China e mudanças tributárias em debate na reunião do Comtextil

Isabela Barros, Agência Indusnet Fiesp

As possibilidades de venda para a China e as mudanças recentes na área tributária do setor foram os destaques da reunião plenária do Comitê da Cadeia Produtiva da Indústria Têxtil, Confecção e Vestuário (Comtextil) da Federação das Indústrias do Estado de São Paulo (Fiesp). O evento, realizado nesta terça-feira (16/07), na sede da entidade, foi conduzido pelo vice-presidente da Fiesp Elias Haddad, que também é diretor do Departamento de Competitividade e Tecnologia (Decomtec) e coordenador do Comtextil.

Para apresentar aos empresários as oportunidades de exportação para a China, foi convidado o CEO da ChinaInvest, Thomaz Machado. Segundo ele, depois se tornar o maior exportador do mundo, o país agora ser o maior importador. O que abre portas para os empreendedores brasileiros. “Não vendemos mais para a China por falta de conhecimento, porque não sabemos quem é quem”, disse.

Reunião do Comtextil realizada nesta terça-feira (16/07) na Fiesp. Foto: Julia Moraes/Fiesp

Reunião plenária do Comtextil realizada nesta terça-feira (16/07), na Fiesp. Foto: Julia Moraes/Fiesp


Especialista em comércio com o gigante asiático, Machado costuma perguntar aos empresários em suas palestras o nome de três empresas chinesas. “Geralmente, ninguém sabe dizer”, afirmou. “Como vamos vender para esse mercado se nem sabemos os nomes dos nossos clientes?”, questionou.

Machado: é preciso conhecer os potenciais clientes na China. Foto: Julia Moraes/Fiesp

Machado: empresários brasileiros precisam conhecer seus potenciais clientes. Foto: Julia Moraes/Fiesp

Para matar a curiosidade dos participantes da reunião do Comtextil, Machado citou algumas corporações do país mais populoso do mundo, como a Changhong, de televisores e ar-condicionados, a Legend, de eletrodomésticos, e a TCL, também de televisores.

Outra informação importante: de acordo com Machado, a taxa de consumo na China cresce ao ritmo de 15% ao ano. “Existe muita descrença nesse ponto: as empresas brasileiras não acreditam que podem vender para a China”, afirmou Haddad. “Temos que quebrar esse gelo”, disse.

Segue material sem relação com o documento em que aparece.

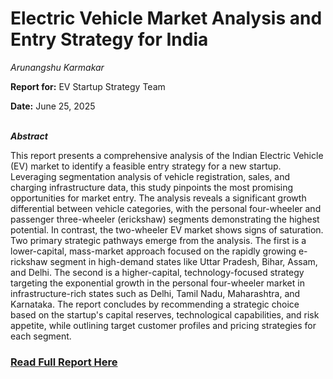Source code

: <centre><h1>Electric Vehicle Market Analysis and Entry Strategy for India</h1></centre>

*Arunangshu Karmakar*

**Report for:** EV Startup Strategy Team

**Date:** June 25, 2025
<br><br>

<i>**Abstract**</i>

This report presents a comprehensive analysis of the Indian Electric Vehicle (EV) market to identify a feasible entry strategy for a new startup. Leveraging segmentation analysis of vehicle registration, sales, and charging infrastructure data, this study pinpoints the most promising opportunities for market entry. The analysis reveals a significant growth differential between vehicle categories, with the personal four-wheeler and passenger three-wheeler (erickshaw) segments demonstrating the highest potential. In contrast, the two-wheeler EV market shows signs of saturation. Two primary strategic pathways emerge from the analysis. The first is a lower-capital, mass-market approach focused on the rapidly growing e-rickshaw segment in high-demand states like Uttar Pradesh, Bihar, Assam, and Delhi. The second is a higher-capital, technology-focused strategy targeting the exponential growth in the personal four-wheeler market in infrastructure-rich states such as Delhi, Tamil Nadu, Maharashtra, and Karnataka. The report concludes by recommending a strategic choice based on the startup's capital reserves, technological capabilities, and risk appetite, while outlining target customer profiles and pricing strategies for each segment.

### **[Read Full Report Here](Arunangshu%20Electric%20Vehicle%20Market%20Analysis.pdf)**
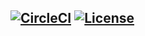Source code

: [![CircleCI](https://circleci.com/gh/bmaupin/openshift-tools.svg?style=shield)](https://circleci.com/gh/bmaupin/openshift-tools)
[![License](https://img.shields.io/badge/license-Apache_2-blue.svg)](https://github.com/bmaupin/openshift-tools/blob/master/LICENSE)
---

Nesse sentido, Machado apresentou a participação na feira Chimport, a ser realizada entre os dias 26 e 28 de setembro na cidade chinesa de Guangzou, como oportunidade de começar a vender para a terra da Grande Muralha. A ChinaInvest representa o evento no Brasil. “Os visitantes da Chimport serão representantes, importadores, investidores e distribuidores no mercado chinês”, explicou Machado.

Entre os setores, estão na mira dos asiáticos principalmente empresas de alimentos, bebidas, agronegócio, construção, tecnologia e saúde.

Novidades no ICMS

Na segunda parte da reunião plenária do Comtextil, a consultora tributária Maria Concepción Cabredo apresentou aos participantes mudanças recentes na legislação, como a adoção da alíquota interestadual de 4% do Imposto sobre Circulação de Mercadorias e Serviços (ICMS). “A medida tem como objetivo combater a guerra fiscal entre os portos brasileiros e entrou em vigor no dia 1º de janeiro de 2013”, disse.

Maria Concepción: novidades da legislação que afetam o setor têxtil. Foto: Julia Moraes/Fiesp

Maria Concepción: novidades da legislação que afetam o setor têxtil. Foto: Julia Moraes/Fiesp

Outra “novidade boa” apresentada por Maria Concepción foi o fim da obrigação de mencionar nas notas fiscais eletrônicas o valor pago na importação dos produtos. Isso desde 11 de junho de 2013.

A consultora ainda tirou dúvidas dos empresários participantes sobre diferentes pontos, como o que deve constar nas notas fiscais eletrônicas sempre que houver conteúdo importado nas mercadorias, por exemplo.